Kits were ordered and I would have liked to put them in just to know, but they ended up on back-order. The Captain needed to be on his way so we offered to forward them to wherever when they arrived. And with that he fired up his big old power boat and headed out...all the way to the middle of the yard's basin, roughly two boat lengths.
There he discovered that his starboard engine had refused to start (not sure why he left the slip without it) and that his entire DC electrical panel had died. A bit of a scramble ensued, a small power boat was launched to help corral the wayward yacht while fenders, lines, and poles were brought into play. I watched from the far side of the basin, having been earlier dispatched to check something else on a different boat. When that task was done, I found myself assigned (along with my original partner in the neutral search) to figure out what had gone wrong with the big boat.

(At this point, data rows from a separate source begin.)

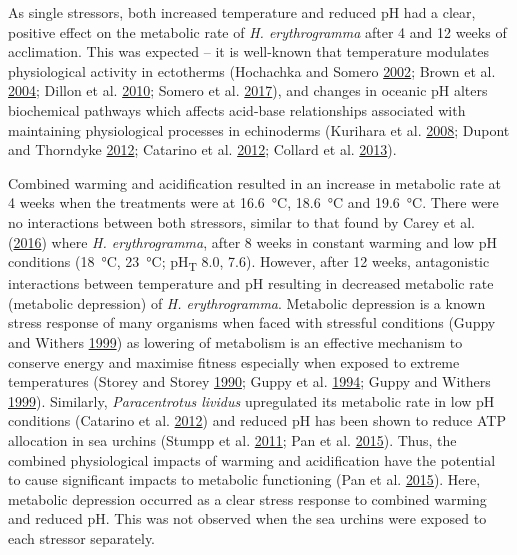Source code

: \documentclass[a4paper,10pt, oneside]{memoir}
\begin{document}
As single stressors, both increased temperature and reduced pH had a clear, positive effect on the metabolic rate of \textit{H. erythrogramma} after 4 and 12 weeks of acclimation.
This was expected -- it is well-known that temperature modulates physiological activity in ectotherms (Hochachka and Somero \protect\hyperlink{ref-Hochachka2002}{2002}; Brown et al. \protect\hyperlink{ref-Brown2004}{2004}; Dillon et al. \protect\hyperlink{ref-Dillon2010}{2010}; Somero et al. \protect\hyperlink{ref-Somero2017}{2017}), and changes in oceanic pH alters biochemical pathways which affects acid-base relationships associated with maintaining physiological processes in echinoderms (Kurihara et al. \protect\hyperlink{ref-Kurihara2008}{2008}; Dupont and Thorndyke \protect\hyperlink{ref-Dupont2012}{2012}; Catarino et al. \protect\hyperlink{ref-Catarino2012}{2012}; Collard et al. \protect\hyperlink{ref-Collard2013}{2013}).

Combined warming and acidification resulted in an increase in metabolic rate at 4 weeks when the treatments were at \SI{16.6}{\celsius}, \SI{18.6}{\celsius} and \SI{19.6}{\celsius}.
There were no interactions between both stressors, similar to that found by Carey et al. (\protect\hyperlink{ref-Carey2016}{2016}) where \textit{H. erythrogramma}, after 8 weeks in constant warming and low pH conditions (\SI{18}{\celsius}, \SI{23}{\celsius}; \si{pH_T} 8.0, 7.6).
However, after 12 weeks, antagonistic interactions between temperature and pH resulting in decreased metabolic rate (metabolic depression) of \textit{H. erythrogramma}.
Metabolic depression is a known stress response of many organisms when faced with stressful conditions (Guppy and Withers \protect\hyperlink{ref-Guppy1999}{1999}) as lowering of metabolism is an effective mechanism to conserve energy and maximise fitness especially when exposed to extreme temperatures (Storey and Storey \protect\hyperlink{ref-Storey1990}{1990}; Guppy et al. \protect\hyperlink{ref-Guppy1994}{1994}; Guppy and Withers \protect\hyperlink{ref-Guppy1999}{1999}).
Similarly, \textit{Paracentrotus lividus} upregulated its metabolic rate in low pH conditions (Catarino et al. \protect\hyperlink{ref-Catarino2012}{2012}) and reduced pH has been shown to reduce ATP allocation in sea urchins (Stumpp et al. \protect\hyperlink{ref-Stumpp2011}{2011}; Pan et al. \protect\hyperlink{ref-Pan2015}{2015}).
Thus, the combined physiological impacts of warming and acidification have the potential to cause significant impacts to metabolic functioning (Pan et al. \protect\hyperlink{ref-Pan2015}{2015}).
Here, metabolic depression occurred as a clear stress response to combined warming and reduced pH.
This was not observed when the sea urchins were exposed to each stressor separately.
\end{document}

While the other tech worked on replacing a badly corroded starboard-side engine ground he had found, I went looking for the DC panel's missing electricity. Turned out it was tucked away in the forward port corner of the engine room, a tight little spot forward and outboard of the port engine. (That was the one that had started. Leaning against it was a mistake I made only once.) Inside a plain looking box were two 12 volt, 100 amp fuses that fed electricity from the batteries to the DC panel. Both had failed under some kind of massive load. As usual, we were working without any kind of schematic, so the exact wiring details were anyone's guess.
Though a couple of people suggested that the corroded engine ground could explain the blown fuses, both the other tech and I were skeptical. Corroded connections normally reduce current flow but, hey, this is the boating industry. Maybe it has its own physics.
New fuses showed up while the two of us were off trying to figure out a reluctant system on a third, unrelated, boat. I bailed on him to put the new fuses in the big boat, which brought up the DC panel. But the starboard engine starter still refused to turn the engine over fast enough to get it running. General consensus was that the start battery was toast.
At this point, I must digress a bit. I openly admit to being a completely anal aviation tech, one trying to be useful enough in the marine industry to fill our cruising kitty. Fixing things is fun enough, but knowing just what was done to fix a thing, and what is was that caused the thing to fail in the first place, is better. When it comes to mechanical things I don't like unsolved puzzles.
I was told to just jump the start battery to get the engine running, but two blown 100 amp fuses not directly involved in the starter circuit was a puzzle that chafed. Things will tack weld themselves at 200 amps; smoke and sparks can get downright exciting at 200 amps. Excitement I wanted nothing to do with tucked in an engine compartment with 2/0 wires running in every direction.
My partner for the day had hit a stopping point on our other project and so joined in. He is good, knows more in general about boats than I do, and is used to working in the blind. Still, he indulged my reluctance to just start jumping things; though I suspect he would have gone straight to jumping the start battery (what we would have called a “smoke check” back in my aviation days). He is also about half my age, but I don't hold that against him.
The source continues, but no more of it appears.